So You Want To Do A Direct Action?
November 19, 2019 10:04 AM   Subscribe

“ Strikes by unorganized workers led to the founding of unions. Strikes won the first union contracts. Strikes over the years won bigger paychecks, vacations, seniority rights, and the right to tell the foreman “that’s not my job.” Without strikes we would have no labor movement, no unions, no contracts, and a far worse working and living situation.

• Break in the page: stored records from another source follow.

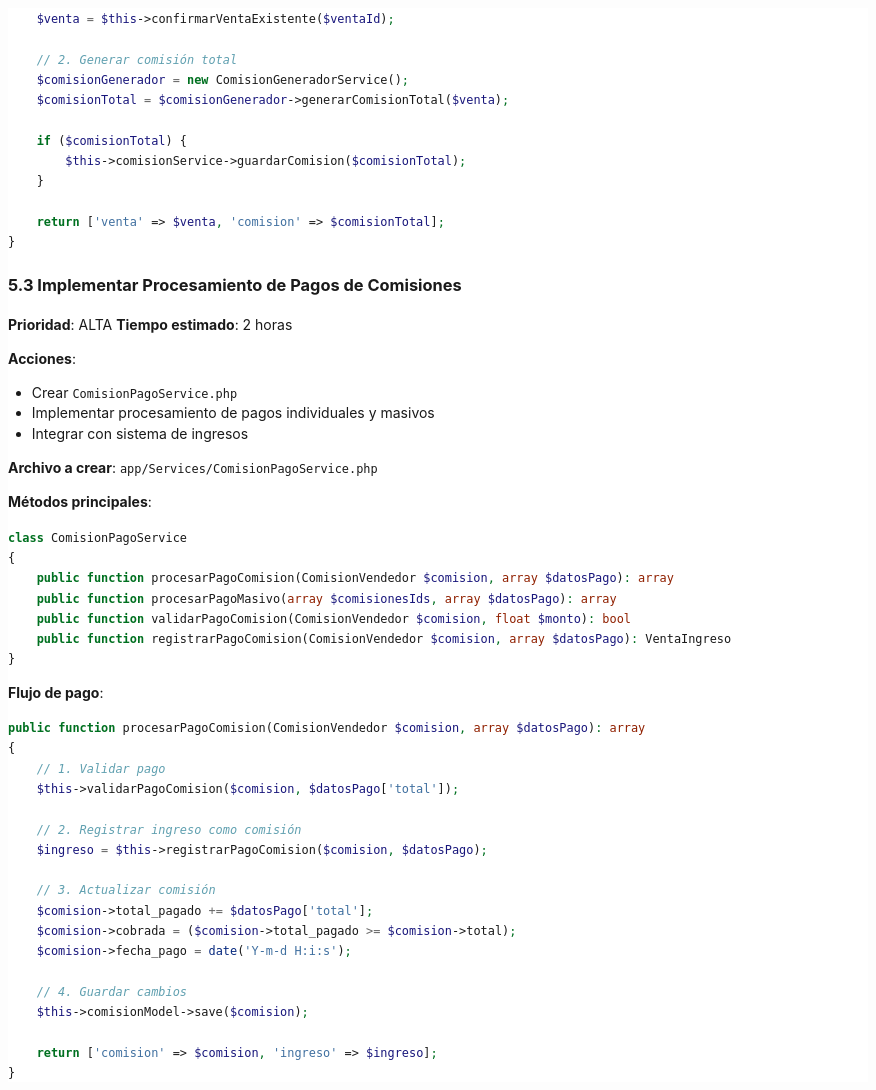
 ```php
    $venta = $this->confirmarVentaExistente($ventaId);
    
    // 2. Generar comisión total
    $comisionGenerador = new ComisionGeneradorService();
    $comisionTotal = $comisionGenerador->generarComisionTotal($venta);
    
    if ($comisionTotal) {
        $this->comisionService->guardarComision($comisionTotal);
    }
    
    return ['venta' => $venta, 'comision' => $comisionTotal];
}
```

### 5.3 Implementar Procesamiento de Pagos de Comisiones
**Prioridad**: ALTA
**Tiempo estimado**: 2 horas

**Acciones**:
- Crear `ComisionPagoService.php`
- Implementar procesamiento de pagos individuales y masivos
- Integrar con sistema de ingresos

**Archivo a crear**: `app/Services/ComisionPagoService.php`

**Métodos principales**:
```php
class ComisionPagoService
{
    public function procesarPagoComision(ComisionVendedor $comision, array $datosPago): array
    public function procesarPagoMasivo(array $comisionesIds, array $datosPago): array
    public function validarPagoComision(ComisionVendedor $comision, float $monto): bool
    public function registrarPagoComision(ComisionVendedor $comision, array $datosPago): VentaIngreso
}
```

**Flujo de pago**:
```php
public function procesarPagoComision(ComisionVendedor $comision, array $datosPago): array
{
    // 1. Validar pago
    $this->validarPagoComision($comision, $datosPago['total']);
    
    // 2. Registrar ingreso como comisión
    $ingreso = $this->registrarPagoComision($comision, $datosPago);
    
    // 3. Actualizar comisión
    $comision->total_pagado += $datosPago['total'];
    $comision->cobrada = ($comision->total_pagado >= $comision->total);
    $comision->fecha_pago = date('Y-m-d H:i:s');
    
    // 4. Guardar cambios
    $this->comisionModel->save($comision);
    
    return ['comision' => $comision, 'ingreso' => $ingreso];
}
```
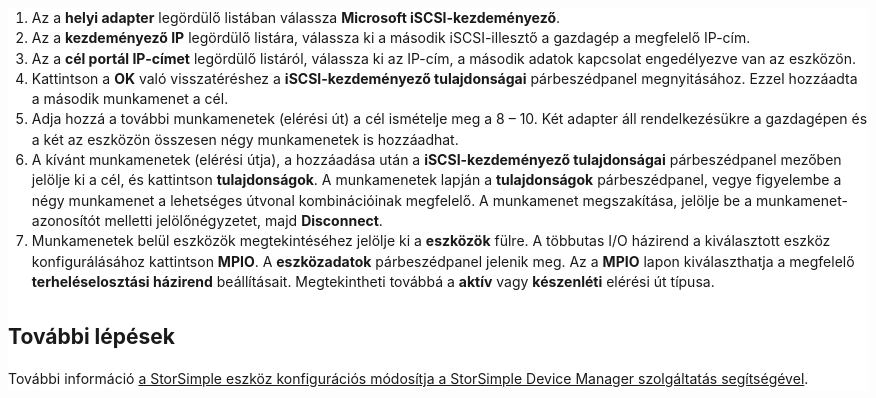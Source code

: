    1. Az a **helyi adapter** legördülő listában válassza **Microsoft iSCSI-kezdeményező**.
   2. Az a **kezdeményező IP** legördülő listára, válassza ki a második iSCSI-illesztő a gazdagép a megfelelő IP-cím.
   3. Az a **cél portál IP-címet** legördülő listáról, válassza ki az IP-cím, a második adatok kapcsolat engedélyezve van az eszközön.
   4. Kattintson a **OK** való visszatéréshez a **iSCSI-kezdeményező tulajdonságai** párbeszédpanel megnyitásához. Ezzel hozzáadta a második munkamenet a cél.
10. Adja hozzá a további munkamenetek (elérési út) a cél ismételje meg a 8 – 10. Két adapter áll rendelkezésükre a gazdagépen és a két az eszközön összesen négy munkamenetek is hozzáadhat.
11. A kívánt munkamenetek (elérési útja), a hozzáadása után a **iSCSI-kezdeményező tulajdonságai** párbeszédpanel mezőben jelölje ki a cél, és kattintson **tulajdonságok**. A munkamenetek lapján a **tulajdonságok** párbeszédpanel, vegye figyelembe a négy munkamenet a lehetséges útvonal kombinációinak megfelelő. A munkamenet megszakítása, jelölje be a munkamenet-azonosítót melletti jelölőnégyzetet, majd **Disconnect**.
12. Munkamenetek belül eszközök megtekintéséhez jelölje ki a **eszközök** fülre. A többutas I/O házirend a kiválasztott eszköz konfigurálásához kattintson **MPIO**. A **eszközadatok** párbeszédpanel jelenik meg. Az a **MPIO** lapon kiválaszthatja a megfelelő **terheléselosztási házirend** beállításait. Megtekintheti továbbá a **aktív** vagy **készenléti** elérési út típusa.

## <a name="next-steps"></a>További lépések

További információ [a StorSimple eszköz konfigurációs módosítja a StorSimple Device Manager szolgáltatás segítségével](storsimple-8000-modify-device-config.md).

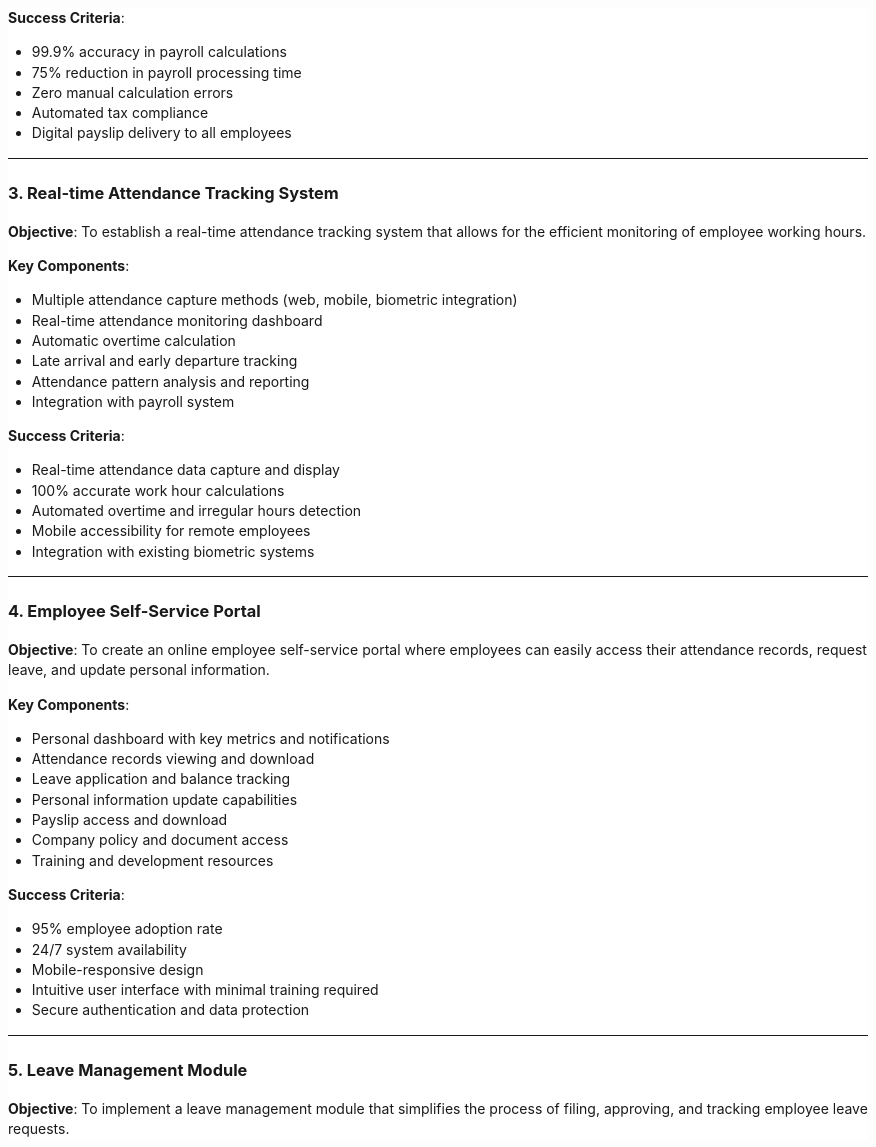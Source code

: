 **Success Criteria**:
- 99.9% accuracy in payroll calculations
- 75% reduction in payroll processing time
- Zero manual calculation errors
- Automated tax compliance
- Digital payslip delivery to all employees

---

### 3. Real-time Attendance Tracking System
**Objective**: To establish a real-time attendance tracking system that allows for the efficient monitoring of employee working hours.

**Key Components**:
- Multiple attendance capture methods (web, mobile, biometric integration)
- Real-time attendance monitoring dashboard
- Automatic overtime calculation
- Late arrival and early departure tracking
- Attendance pattern analysis and reporting
- Integration with payroll system

**Success Criteria**:
- Real-time attendance data capture and display
- 100% accurate work hour calculations
- Automated overtime and irregular hours detection
- Mobile accessibility for remote employees
- Integration with existing biometric systems

---

### 4. Employee Self-Service Portal
**Objective**: To create an online employee self-service portal where employees can easily access their attendance records, request leave, and update personal information.

**Key Components**:
- Personal dashboard with key metrics and notifications
- Attendance records viewing and download
- Leave application and balance tracking
- Personal information update capabilities
- Payslip access and download
- Company policy and document access
- Training and development resources

**Success Criteria**:
- 95% employee adoption rate
- 24/7 system availability
- Mobile-responsive design
- Intuitive user interface with minimal training required
- Secure authentication and data protection

---

### 5. Leave Management Module
**Objective**: To implement a leave management module that simplifies the process of filing, approving, and tracking employee leave requests.
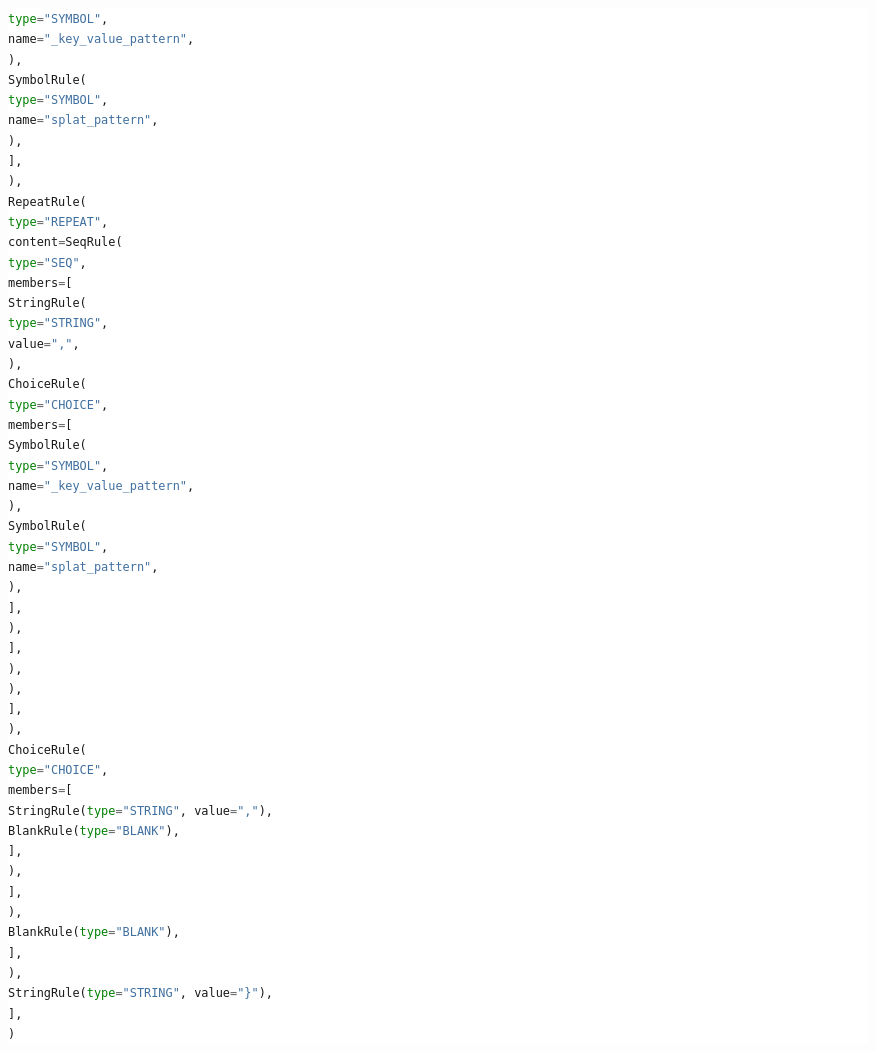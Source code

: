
 ```py
type="SYMBOL",
name="_key_value_pattern",
),
SymbolRule(
type="SYMBOL",
name="splat_pattern",
),
],
),
RepeatRule(
type="REPEAT",
content=SeqRule(
type="SEQ",
members=[
StringRule(
type="STRING",
value=",",
),
ChoiceRule(
type="CHOICE",
members=[
SymbolRule(
type="SYMBOL",
name="_key_value_pattern",
),
SymbolRule(
type="SYMBOL",
name="splat_pattern",
),
],
),
],
),
),
],
),
ChoiceRule(
type="CHOICE",
members=[
StringRule(type="STRING", value=","),
BlankRule(type="BLANK"),
],
),
],
),
BlankRule(type="BLANK"),
],
),
StringRule(type="STRING", value="}"),
],
)
```
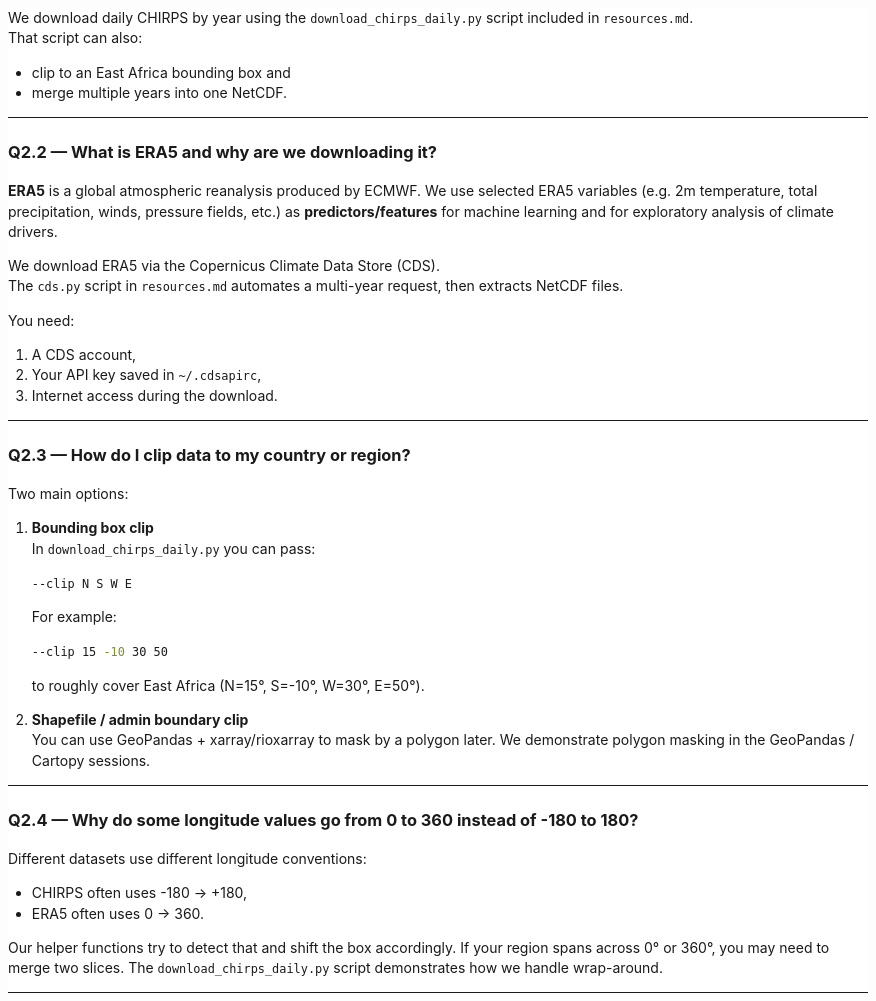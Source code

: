 We download daily CHIRPS by year using the `download_chirps_daily.py`
script included in `resources.md`.  
That script can also:  
- clip to an East Africa bounding box and    
- merge multiple years into one NetCDF.  

---

### Q2.2 — What is ERA5 and why are we downloading it?
**ERA5** is a global atmospheric reanalysis produced by ECMWF.
We use selected ERA5 variables (e.g. 2m temperature, total precipitation,
winds, pressure fields, etc.) as **predictors/features** for machine
learning and for exploratory analysis of climate drivers.

We download ERA5 via the Copernicus Climate Data Store (CDS).  
The `cds.py` script in `resources.md` automates a multi-year request,
then extracts NetCDF files.

You need:  
1. A CDS account,  
2. Your API key saved in `~/.cdsapirc`,  
3. Internet access during the download.  

---

### Q2.3 — How do I clip data to my country or region?
Two main options:
1. **Bounding box clip**  
   In `download_chirps_daily.py` you can pass:
   ```bash
   --clip N S W E
   ```
   For example:
   ```bash
   --clip 15 -10 30 50
   ```
   to roughly cover East Africa (N=15°, S=-10°, W=30°, E=50°).

2. **Shapefile / admin boundary clip**  
   You can use GeoPandas + xarray/rioxarray to mask by a polygon later.
   We demonstrate polygon masking in the GeoPandas / Cartopy sessions.

---

### Q2.4 — Why do some longitude values go from 0 to 360 instead of -180 to 180?
Different datasets use different longitude conventions:
- CHIRPS often uses -180 → +180,
- ERA5 often uses 0 → 360.

Our helper functions try to detect that and shift the box accordingly.
If your region spans across 0° or 360°, you may need to merge two slices.
The `download_chirps_daily.py` script demonstrates how we handle wrap-around.

---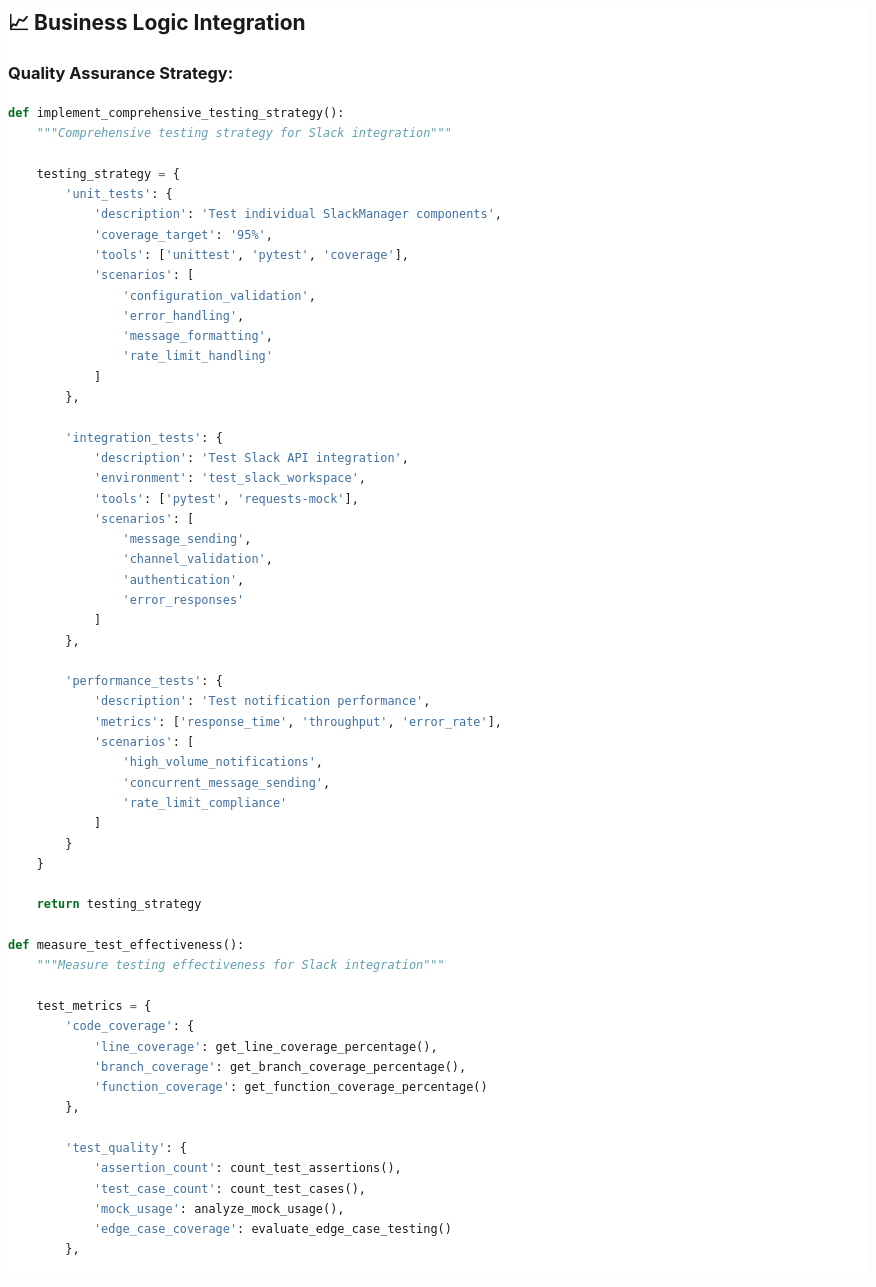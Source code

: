 ## 📈 Business Logic Integration

### Quality Assurance Strategy:
```python
def implement_comprehensive_testing_strategy():
    """Comprehensive testing strategy for Slack integration"""
    
    testing_strategy = {
        'unit_tests': {
            'description': 'Test individual SlackManager components',
            'coverage_target': '95%',
            'tools': ['unittest', 'pytest', 'coverage'],
            'scenarios': [
                'configuration_validation',
                'error_handling',
                'message_formatting',
                'rate_limit_handling'
            ]
        },
        
        'integration_tests': {
            'description': 'Test Slack API integration',
            'environment': 'test_slack_workspace',
            'tools': ['pytest', 'requests-mock'],
            'scenarios': [
                'message_sending',
                'channel_validation',
                'authentication',
                'error_responses'
            ]
        },
        
        'performance_tests': {
            'description': 'Test notification performance',
            'metrics': ['response_time', 'throughput', 'error_rate'],
            'scenarios': [
                'high_volume_notifications',
                'concurrent_message_sending',
                'rate_limit_compliance'
            ]
        }
    }
    
    return testing_strategy

def measure_test_effectiveness():
    """Measure testing effectiveness for Slack integration"""
    
    test_metrics = {
        'code_coverage': {
            'line_coverage': get_line_coverage_percentage(),
            'branch_coverage': get_branch_coverage_percentage(),
            'function_coverage': get_function_coverage_percentage()
        },
        
        'test_quality': {
            'assertion_count': count_test_assertions(),
            'test_case_count': count_test_cases(),
            'mock_usage': analyze_mock_usage(),
            'edge_case_coverage': evaluate_edge_case_testing()
        },
        
```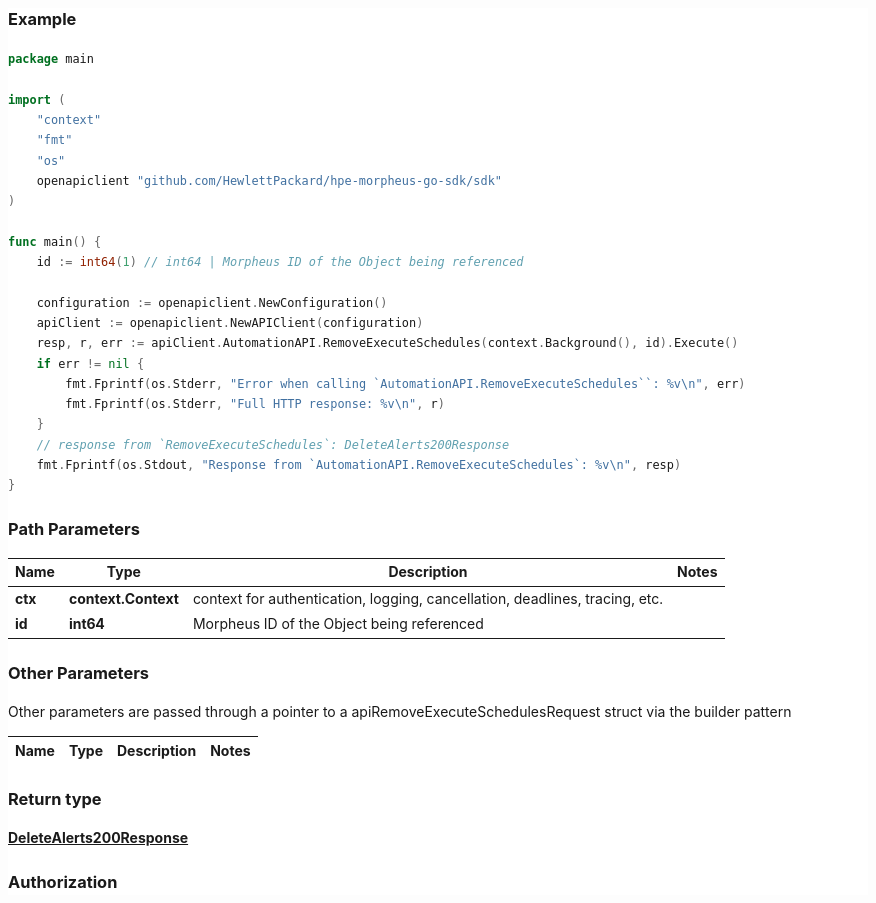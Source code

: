 

### Example

```go
package main

import (
	"context"
	"fmt"
	"os"
	openapiclient "github.com/HewlettPackard/hpe-morpheus-go-sdk/sdk"
)

func main() {
	id := int64(1) // int64 | Morpheus ID of the Object being referenced

	configuration := openapiclient.NewConfiguration()
	apiClient := openapiclient.NewAPIClient(configuration)
	resp, r, err := apiClient.AutomationAPI.RemoveExecuteSchedules(context.Background(), id).Execute()
	if err != nil {
		fmt.Fprintf(os.Stderr, "Error when calling `AutomationAPI.RemoveExecuteSchedules``: %v\n", err)
		fmt.Fprintf(os.Stderr, "Full HTTP response: %v\n", r)
	}
	// response from `RemoveExecuteSchedules`: DeleteAlerts200Response
	fmt.Fprintf(os.Stdout, "Response from `AutomationAPI.RemoveExecuteSchedules`: %v\n", resp)
}
```

### Path Parameters


Name | Type | Description  | Notes
------------- | ------------- | ------------- | -------------
**ctx** | **context.Context** | context for authentication, logging, cancellation, deadlines, tracing, etc.
**id** | **int64** | Morpheus ID of the Object being referenced | 

### Other Parameters

Other parameters are passed through a pointer to a apiRemoveExecuteSchedulesRequest struct via the builder pattern


Name | Type | Description  | Notes
------------- | ------------- | ------------- | -------------


### Return type

[**DeleteAlerts200Response**](DeleteAlerts200Response.md)

### Authorization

In short, strikes are the strongest tool in workers’ toolbox—our power not just to ask, but to force our employers to concede something.” How To Strike And Win by Labor Notes covering everything from Why Strikes Lose - Ways To Not Quite Strike - Organizing Organizers - and more.
posted by The Whelk (11 comments total) 50 users marked this as a favorite
 
All the articles I've seen on striking assume you work for the place you work at. Contractors who work for companies whose sole purpose is to be a middleman between employers and workers are pretty much impossible to strike against, which may be part of why so many big companies hire lots of contractors.
posted by ErisLordFreedom at 11:25 AM on November 19, 2019 [1 favorite]


Ways to Not Quite Strike was a revelation. As a Florida public school teacher, we have no right to strike, per our state constitution. We don't actually even have unions, just collective bargaining units, and they're very weak.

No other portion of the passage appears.